Provided records:
= = = = =

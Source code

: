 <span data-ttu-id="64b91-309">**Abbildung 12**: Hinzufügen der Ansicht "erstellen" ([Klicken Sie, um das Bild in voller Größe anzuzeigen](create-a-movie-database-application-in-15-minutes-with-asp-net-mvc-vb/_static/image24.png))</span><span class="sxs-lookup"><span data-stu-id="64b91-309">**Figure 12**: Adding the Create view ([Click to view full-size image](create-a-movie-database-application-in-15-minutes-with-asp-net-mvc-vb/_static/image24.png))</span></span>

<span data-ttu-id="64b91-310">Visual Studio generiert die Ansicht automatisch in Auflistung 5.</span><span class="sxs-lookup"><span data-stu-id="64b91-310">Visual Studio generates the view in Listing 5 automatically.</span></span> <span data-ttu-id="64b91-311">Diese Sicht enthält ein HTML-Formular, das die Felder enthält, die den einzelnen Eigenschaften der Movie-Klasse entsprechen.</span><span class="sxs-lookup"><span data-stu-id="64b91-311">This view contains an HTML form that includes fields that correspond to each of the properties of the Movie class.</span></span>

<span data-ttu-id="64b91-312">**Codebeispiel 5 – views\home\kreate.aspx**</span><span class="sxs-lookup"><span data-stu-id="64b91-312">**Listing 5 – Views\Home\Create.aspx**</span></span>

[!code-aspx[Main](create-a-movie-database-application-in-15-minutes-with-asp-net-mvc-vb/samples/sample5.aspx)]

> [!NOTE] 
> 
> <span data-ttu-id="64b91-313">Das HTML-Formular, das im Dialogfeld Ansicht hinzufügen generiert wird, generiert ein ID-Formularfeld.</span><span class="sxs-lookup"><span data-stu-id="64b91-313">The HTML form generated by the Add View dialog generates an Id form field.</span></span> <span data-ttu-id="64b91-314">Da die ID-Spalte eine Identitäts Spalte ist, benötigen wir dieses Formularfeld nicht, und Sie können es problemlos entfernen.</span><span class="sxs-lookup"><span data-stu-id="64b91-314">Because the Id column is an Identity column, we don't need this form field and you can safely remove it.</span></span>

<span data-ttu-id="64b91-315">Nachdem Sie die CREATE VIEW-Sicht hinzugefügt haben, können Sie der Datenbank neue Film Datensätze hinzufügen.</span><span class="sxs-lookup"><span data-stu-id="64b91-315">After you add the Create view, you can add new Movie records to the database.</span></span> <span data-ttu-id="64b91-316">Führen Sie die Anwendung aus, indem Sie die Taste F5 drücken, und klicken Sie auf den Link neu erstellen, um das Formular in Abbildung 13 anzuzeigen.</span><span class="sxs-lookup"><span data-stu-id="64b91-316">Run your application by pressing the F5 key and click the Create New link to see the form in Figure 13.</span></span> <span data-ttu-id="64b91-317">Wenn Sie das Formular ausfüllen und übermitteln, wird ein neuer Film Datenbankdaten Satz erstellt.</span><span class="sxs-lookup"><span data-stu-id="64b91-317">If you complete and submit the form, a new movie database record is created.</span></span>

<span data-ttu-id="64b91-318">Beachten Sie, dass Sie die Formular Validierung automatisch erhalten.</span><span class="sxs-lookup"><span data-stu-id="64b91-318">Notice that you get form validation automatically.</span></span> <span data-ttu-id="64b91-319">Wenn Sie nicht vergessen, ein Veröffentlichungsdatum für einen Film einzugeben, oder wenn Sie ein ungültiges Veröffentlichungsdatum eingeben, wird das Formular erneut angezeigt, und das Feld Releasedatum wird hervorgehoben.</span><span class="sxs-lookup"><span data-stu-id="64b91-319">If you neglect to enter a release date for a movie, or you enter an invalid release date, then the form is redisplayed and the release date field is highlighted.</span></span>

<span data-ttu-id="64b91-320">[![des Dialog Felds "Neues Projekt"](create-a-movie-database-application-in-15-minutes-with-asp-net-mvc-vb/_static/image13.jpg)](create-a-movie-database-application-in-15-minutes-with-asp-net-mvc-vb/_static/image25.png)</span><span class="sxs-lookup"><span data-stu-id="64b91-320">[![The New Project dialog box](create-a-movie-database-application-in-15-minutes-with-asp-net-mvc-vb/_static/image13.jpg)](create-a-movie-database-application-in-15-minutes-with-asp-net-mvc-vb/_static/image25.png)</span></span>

= = = = =

The task: Verbatim reproduction of the entries is required.

Answer to this exercise:
Source code

: <span data-ttu-id="64b91-309">**Abbildung 12**: Hinzufügen der Ansicht "erstellen" ([Klicken Sie, um das Bild in voller Größe anzuzeigen](create-a-movie-database-application-in-15-minutes-with-asp-net-mvc-vb/_static/image24.png))</span><span class="sxs-lookup"><span data-stu-id="64b91-309">**Figure 12**: Adding the Create view ([Click to view full-size image](create-a-movie-database-application-in-15-minutes-with-asp-net-mvc-vb/_static/image24.png))</span></span>

<span data-ttu-id="64b91-310">Visual Studio generiert die Ansicht automatisch in Auflistung 5.</span><span class="sxs-lookup"><span data-stu-id="64b91-310">Visual Studio generates the view in Listing 5 automatically.</span></span> <span data-ttu-id="64b91-311">Diese Sicht enthält ein HTML-Formular, das die Felder enthält, die den einzelnen Eigenschaften der Movie-Klasse entsprechen.</span><span class="sxs-lookup"><span data-stu-id="64b91-311">This view contains an HTML form that includes fields that correspond to each of the properties of the Movie class.</span></span>

<span data-ttu-id="64b91-312">**Codebeispiel 5 – views\home\kreate.aspx**</span><span class="sxs-lookup"><span data-stu-id="64b91-312">**Listing 5 – Views\Home\Create.aspx**</span></span>

[!code-aspx[Main](create-a-movie-database-application-in-15-minutes-with-asp-net-mvc-vb/samples/sample5.aspx)]

> [!NOTE] 
> 
> <span data-ttu-id="64b91-313">Das HTML-Formular, das im Dialogfeld Ansicht hinzufügen generiert wird, generiert ein ID-Formularfeld.</span><span class="sxs-lookup"><span data-stu-id="64b91-313">The HTML form generated by the Add View dialog generates an Id form field.</span></span> <span data-ttu-id="64b91-314">Da die ID-Spalte eine Identitäts Spalte ist, benötigen wir dieses Formularfeld nicht, und Sie können es problemlos entfernen.</span><span class="sxs-lookup"><span data-stu-id="64b91-314">Because the Id column is an Identity column, we don't need this form field and you can safely remove it.</span></span>

<span data-ttu-id="64b91-315">Nachdem Sie die CREATE VIEW-Sicht hinzugefügt haben, können Sie der Datenbank neue Film Datensätze hinzufügen.</span><span class="sxs-lookup"><span data-stu-id="64b91-315">After you add the Create view, you can add new Movie records to the database.</span></span> <span data-ttu-id="64b91-316">Führen Sie die Anwendung aus, indem Sie die Taste F5 drücken, und klicken Sie auf den Link neu erstellen, um das Formular in Abbildung 13 anzuzeigen.</span><span class="sxs-lookup"><span data-stu-id="64b91-316">Run your application by pressing the F5 key and click the Create New link to see the form in Figure 13.</span></span> <span data-ttu-id="64b91-317">Wenn Sie das Formular ausfüllen und übermitteln, wird ein neuer Film Datenbankdaten Satz erstellt.</span><span class="sxs-lookup"><span data-stu-id="64b91-317">If you complete and submit the form, a new movie database record is created.</span></span>

<span data-ttu-id="64b91-318">Beachten Sie, dass Sie die Formular Validierung automatisch erhalten.</span><span class="sxs-lookup"><span data-stu-id="64b91-318">Notice that you get form validation automatically.</span></span> <span data-ttu-id="64b91-319">Wenn Sie nicht vergessen, ein Veröffentlichungsdatum für einen Film einzugeben, oder wenn Sie ein ungültiges Veröffentlichungsdatum eingeben, wird das Formular erneut angezeigt, und das Feld Releasedatum wird hervorgehoben.</span><span class="sxs-lookup"><span data-stu-id="64b91-319">If you neglect to enter a release date for a movie, or you enter an invalid release date, then the form is redisplayed and the release date field is highlighted.</span></span>

<span data-ttu-id="64b91-320">[![des Dialog Felds "Neues Projekt"](create-a-movie-database-application-in-15-minutes-with-asp-net-mvc-vb/_static/image13.jpg)](create-a-movie-database-application-in-15-minutes-with-asp-net-mvc-vb/_static/image25.png)</span><span class="sxs-lookup"><span data-stu-id="64b91-320">[![The New Project dialog box](create-a-movie-database-application-in-15-minutes-with-asp-net-mvc-vb/_static/image13.jpg)](create-a-movie-database-application-in-15-minutes-with-asp-net-mvc-vb/_static/image25.png)</span></span>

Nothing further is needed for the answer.